Where the Front de Gauche’s components (especially the Communist Party) stood in alliance with the PS, they largely shared in its humiliation and defeat.
This represents a victory for the policy of left independence from the social democracy which has long turned its back on the working class, a debate which rages throughout the European left.
Here we publish an extract of an article by Gauche Revolutionnaire (CWI in France) following the first round of elections (full article online at socialistworld.net).
The more the FdG clearly stood for an alternative to the government, the better the votes in most cases.
As we said, what was needed was lists of the FdG and the broader non-governmental left without any ambiguity vis-à-vis the PS.
We share the point of view of Mélenchon (leader of FdG), who said it would have been better if the FdG and all its components had a clear line of opposition to the PS and presented united lists everywhere.
It is clear that such lists would have allowed at least the beginnings of an opposition of the left to the Hollande-Ayrault government.
But what Mélenchon does not say is that in the combinations he proposes, he combines the lists with EELV (which supports the government) – this was the case in 90 cities.

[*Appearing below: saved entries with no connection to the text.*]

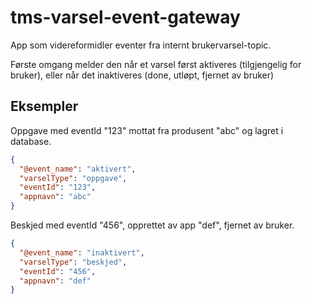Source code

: # tms-varsel-event-gateway

App som videreformidler eventer fra internt brukervarsel-topic. 

Første omgang melder den når et varsel først aktiveres (tilgjengelig for bruker), eller når det inaktiveres (done, utløpt, fjernet av bruker)

## Eksempler

Oppgave med eventId "123" mottat fra produsent "abc" og lagret i database.

```json
{
  "@event_name": "aktivert",
  "varselType": "oppgave",
  "eventId": "123",
  "appnavn": "abc"
}
```

Beskjed med eventId "456", opprettet av app "def", fjernet av bruker.

```json
{
  "@event_name": "inaktivert",
  "varselType": "beskjed",
  "eventId": "456",
  "appnavn": "def"
}
```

In the next few months the Responsibility Pact cuts package of Hollande will start to be implemeted, with many new attacks against public services, wages, welfare and numerous new gifts to the rich and the bosses.
It goes without saying that Hollande has the same policy as Sarkozy – making workers pay for the crisis of capitalism.
Some may have believed that by voting FN it was a sufficiently noisy protest against the policies of the PS and the harshness of the economic and social situation.
It is obviously nothing of the sort. The FN is in no way arguing for the end of capitalist exploitation, or the maintenance of all public services.
The protectionist proposals or discriminatory measures it proposes against some foreign workers only mask the real culprits – the capitalists.
The good votes for some lists to the left of the PS show that there are some real possibilities and the situation shows that there is an urgent need to build a left opposition to Hollande and all the pro-capitalist parties.
Such a broad and democratic opposition, bringing together all workers – youth, unemployed, retired, men and women, French or from abroad – who want to fight against policies that favour the bankers, big bosses and shareholders, can be discussed and put forward from now.
On April 12, a large demonstration calling for a ‘Left Revolt’ is being organised on the initiative of Mélenchon, Besancenot (leader of the NPA) and most of the forces to the left of the Socialist Party.
This can be the first step towards building a genuine, united struggle against the policies of Hollande and against capitalism.